Whichever lines of the entries hold the word "Purpose" should be identified and copied.
===
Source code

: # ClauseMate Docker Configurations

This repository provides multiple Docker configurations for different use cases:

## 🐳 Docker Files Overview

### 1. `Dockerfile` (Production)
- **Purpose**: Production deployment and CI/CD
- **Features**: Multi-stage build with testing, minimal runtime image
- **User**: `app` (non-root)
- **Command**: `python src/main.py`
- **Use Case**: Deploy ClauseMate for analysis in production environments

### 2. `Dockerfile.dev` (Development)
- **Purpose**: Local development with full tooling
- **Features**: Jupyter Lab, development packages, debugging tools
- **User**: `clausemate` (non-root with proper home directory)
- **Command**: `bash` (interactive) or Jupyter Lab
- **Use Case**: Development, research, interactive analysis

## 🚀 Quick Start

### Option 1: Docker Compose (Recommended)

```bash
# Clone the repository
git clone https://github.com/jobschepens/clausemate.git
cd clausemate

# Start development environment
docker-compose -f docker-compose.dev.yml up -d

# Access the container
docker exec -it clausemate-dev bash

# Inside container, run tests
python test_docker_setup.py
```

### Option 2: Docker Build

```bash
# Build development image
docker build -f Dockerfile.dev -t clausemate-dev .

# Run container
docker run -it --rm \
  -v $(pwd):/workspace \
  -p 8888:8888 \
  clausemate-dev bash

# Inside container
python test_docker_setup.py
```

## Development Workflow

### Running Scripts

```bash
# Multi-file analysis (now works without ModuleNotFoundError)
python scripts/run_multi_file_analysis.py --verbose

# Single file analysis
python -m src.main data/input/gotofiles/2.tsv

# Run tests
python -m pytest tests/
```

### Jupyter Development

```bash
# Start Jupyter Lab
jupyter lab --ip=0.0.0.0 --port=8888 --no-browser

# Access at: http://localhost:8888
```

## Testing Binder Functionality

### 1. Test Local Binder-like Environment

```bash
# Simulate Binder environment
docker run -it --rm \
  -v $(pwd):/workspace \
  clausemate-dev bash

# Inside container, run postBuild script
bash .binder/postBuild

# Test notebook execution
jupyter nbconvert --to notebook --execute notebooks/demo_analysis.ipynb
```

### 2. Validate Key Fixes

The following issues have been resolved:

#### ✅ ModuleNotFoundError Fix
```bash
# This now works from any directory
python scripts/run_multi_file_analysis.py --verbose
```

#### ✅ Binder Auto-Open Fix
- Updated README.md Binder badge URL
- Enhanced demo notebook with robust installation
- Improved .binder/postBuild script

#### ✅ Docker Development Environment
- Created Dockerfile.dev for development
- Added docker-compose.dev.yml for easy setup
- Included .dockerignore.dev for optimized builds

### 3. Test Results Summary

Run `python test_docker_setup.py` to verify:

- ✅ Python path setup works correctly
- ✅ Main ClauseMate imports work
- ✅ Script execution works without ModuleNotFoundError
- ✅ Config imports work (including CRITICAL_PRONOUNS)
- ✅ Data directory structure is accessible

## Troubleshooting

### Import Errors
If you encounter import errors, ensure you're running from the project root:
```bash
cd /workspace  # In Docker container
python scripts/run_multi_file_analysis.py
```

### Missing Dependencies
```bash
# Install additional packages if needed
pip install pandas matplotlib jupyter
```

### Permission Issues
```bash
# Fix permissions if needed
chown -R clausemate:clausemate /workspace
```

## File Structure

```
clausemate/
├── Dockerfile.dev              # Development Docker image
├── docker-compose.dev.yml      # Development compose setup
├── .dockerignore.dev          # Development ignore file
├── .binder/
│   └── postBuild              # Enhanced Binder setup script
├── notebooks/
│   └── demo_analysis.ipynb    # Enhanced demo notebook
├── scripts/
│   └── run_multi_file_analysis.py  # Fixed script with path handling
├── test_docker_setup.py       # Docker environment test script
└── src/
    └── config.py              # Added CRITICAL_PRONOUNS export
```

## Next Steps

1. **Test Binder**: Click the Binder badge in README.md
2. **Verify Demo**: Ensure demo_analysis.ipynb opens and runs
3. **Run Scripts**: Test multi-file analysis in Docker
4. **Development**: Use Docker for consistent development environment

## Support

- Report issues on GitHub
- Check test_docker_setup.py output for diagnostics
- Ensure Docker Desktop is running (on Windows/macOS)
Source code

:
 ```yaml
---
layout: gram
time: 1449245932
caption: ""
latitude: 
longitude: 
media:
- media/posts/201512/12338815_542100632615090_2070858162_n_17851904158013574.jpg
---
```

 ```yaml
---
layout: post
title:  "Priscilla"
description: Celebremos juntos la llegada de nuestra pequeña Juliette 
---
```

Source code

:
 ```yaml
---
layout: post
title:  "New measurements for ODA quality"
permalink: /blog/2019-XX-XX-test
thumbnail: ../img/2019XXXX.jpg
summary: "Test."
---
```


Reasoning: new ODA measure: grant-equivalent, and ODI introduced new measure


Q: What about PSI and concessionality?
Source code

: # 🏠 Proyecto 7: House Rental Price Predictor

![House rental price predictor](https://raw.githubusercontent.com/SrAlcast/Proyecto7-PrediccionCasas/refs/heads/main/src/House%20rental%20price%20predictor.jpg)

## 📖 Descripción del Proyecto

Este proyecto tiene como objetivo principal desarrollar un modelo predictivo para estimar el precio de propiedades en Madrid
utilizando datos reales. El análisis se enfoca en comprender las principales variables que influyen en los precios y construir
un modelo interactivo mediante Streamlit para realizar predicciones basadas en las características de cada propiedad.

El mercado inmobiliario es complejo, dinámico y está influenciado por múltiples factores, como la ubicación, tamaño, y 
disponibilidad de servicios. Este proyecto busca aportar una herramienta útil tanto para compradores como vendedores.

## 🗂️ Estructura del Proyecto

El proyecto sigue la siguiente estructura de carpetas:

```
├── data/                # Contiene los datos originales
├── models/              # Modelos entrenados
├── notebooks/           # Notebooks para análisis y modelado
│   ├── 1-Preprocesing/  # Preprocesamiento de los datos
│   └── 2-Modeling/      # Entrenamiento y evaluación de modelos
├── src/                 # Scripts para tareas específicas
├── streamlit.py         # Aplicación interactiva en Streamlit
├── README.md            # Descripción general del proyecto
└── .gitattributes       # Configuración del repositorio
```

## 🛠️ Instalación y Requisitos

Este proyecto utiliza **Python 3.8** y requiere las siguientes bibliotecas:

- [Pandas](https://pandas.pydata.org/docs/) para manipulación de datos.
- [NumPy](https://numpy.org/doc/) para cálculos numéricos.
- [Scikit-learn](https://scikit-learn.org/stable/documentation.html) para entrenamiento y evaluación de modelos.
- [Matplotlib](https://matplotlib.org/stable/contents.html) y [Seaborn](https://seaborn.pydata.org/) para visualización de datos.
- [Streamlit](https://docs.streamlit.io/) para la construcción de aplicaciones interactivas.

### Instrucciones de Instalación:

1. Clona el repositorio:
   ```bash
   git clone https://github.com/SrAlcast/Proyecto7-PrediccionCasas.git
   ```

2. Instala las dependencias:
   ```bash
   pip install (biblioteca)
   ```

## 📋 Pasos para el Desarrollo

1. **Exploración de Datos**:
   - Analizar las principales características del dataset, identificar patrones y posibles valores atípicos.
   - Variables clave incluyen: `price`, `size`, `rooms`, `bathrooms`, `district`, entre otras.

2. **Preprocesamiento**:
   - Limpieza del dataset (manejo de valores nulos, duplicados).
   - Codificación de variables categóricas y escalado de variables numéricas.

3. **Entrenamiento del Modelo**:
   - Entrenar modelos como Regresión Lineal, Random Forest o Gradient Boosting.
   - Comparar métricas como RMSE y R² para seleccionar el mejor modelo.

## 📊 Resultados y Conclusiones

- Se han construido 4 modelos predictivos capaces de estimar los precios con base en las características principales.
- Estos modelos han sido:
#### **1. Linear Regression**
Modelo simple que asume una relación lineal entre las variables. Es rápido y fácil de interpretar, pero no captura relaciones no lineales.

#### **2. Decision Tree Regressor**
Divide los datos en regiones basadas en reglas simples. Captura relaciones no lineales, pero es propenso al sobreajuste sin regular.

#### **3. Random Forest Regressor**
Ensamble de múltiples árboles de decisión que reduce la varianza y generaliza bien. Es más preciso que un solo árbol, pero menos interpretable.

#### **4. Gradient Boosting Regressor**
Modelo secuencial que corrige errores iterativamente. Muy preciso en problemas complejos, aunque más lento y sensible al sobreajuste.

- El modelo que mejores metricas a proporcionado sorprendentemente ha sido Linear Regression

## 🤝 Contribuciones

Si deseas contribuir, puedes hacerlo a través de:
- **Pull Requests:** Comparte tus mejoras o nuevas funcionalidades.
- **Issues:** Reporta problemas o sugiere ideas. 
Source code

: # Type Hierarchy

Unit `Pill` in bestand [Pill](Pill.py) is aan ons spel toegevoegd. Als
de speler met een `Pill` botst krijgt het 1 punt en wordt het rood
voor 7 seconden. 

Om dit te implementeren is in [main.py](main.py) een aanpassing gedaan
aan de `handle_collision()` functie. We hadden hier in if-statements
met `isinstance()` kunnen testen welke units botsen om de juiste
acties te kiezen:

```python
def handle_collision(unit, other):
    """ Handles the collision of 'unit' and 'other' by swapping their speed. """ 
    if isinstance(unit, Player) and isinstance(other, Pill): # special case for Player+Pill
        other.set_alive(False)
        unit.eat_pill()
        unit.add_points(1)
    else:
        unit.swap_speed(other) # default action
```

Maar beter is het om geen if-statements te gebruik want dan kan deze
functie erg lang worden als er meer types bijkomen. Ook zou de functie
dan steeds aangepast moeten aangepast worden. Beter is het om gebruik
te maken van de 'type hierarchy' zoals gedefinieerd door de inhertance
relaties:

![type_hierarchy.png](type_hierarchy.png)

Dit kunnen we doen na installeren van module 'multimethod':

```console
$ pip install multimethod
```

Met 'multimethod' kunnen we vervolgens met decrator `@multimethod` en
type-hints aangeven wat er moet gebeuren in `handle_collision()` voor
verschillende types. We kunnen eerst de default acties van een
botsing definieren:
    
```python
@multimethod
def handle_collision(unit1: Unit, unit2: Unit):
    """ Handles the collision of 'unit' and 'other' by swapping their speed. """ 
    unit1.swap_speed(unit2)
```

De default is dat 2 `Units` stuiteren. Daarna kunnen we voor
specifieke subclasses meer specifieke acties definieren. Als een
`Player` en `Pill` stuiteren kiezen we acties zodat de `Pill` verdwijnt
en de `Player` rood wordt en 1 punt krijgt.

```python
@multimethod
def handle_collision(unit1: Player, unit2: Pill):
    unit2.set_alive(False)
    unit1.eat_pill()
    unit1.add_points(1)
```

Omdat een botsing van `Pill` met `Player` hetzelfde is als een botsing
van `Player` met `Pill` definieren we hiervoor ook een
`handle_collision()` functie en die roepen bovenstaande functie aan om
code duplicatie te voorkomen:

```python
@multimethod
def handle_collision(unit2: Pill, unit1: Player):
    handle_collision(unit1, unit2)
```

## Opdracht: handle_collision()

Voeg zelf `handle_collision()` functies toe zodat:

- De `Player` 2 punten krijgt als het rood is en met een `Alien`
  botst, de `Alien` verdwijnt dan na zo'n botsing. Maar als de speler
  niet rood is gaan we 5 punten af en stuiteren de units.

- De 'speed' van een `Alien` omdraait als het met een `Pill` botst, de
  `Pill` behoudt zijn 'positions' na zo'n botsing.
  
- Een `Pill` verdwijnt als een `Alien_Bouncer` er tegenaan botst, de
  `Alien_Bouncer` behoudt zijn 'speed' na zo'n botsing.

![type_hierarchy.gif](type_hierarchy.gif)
===
** Result **
- **Purpose**: Production deployment and CI/CD
- **Purpose**: Local development with full tooling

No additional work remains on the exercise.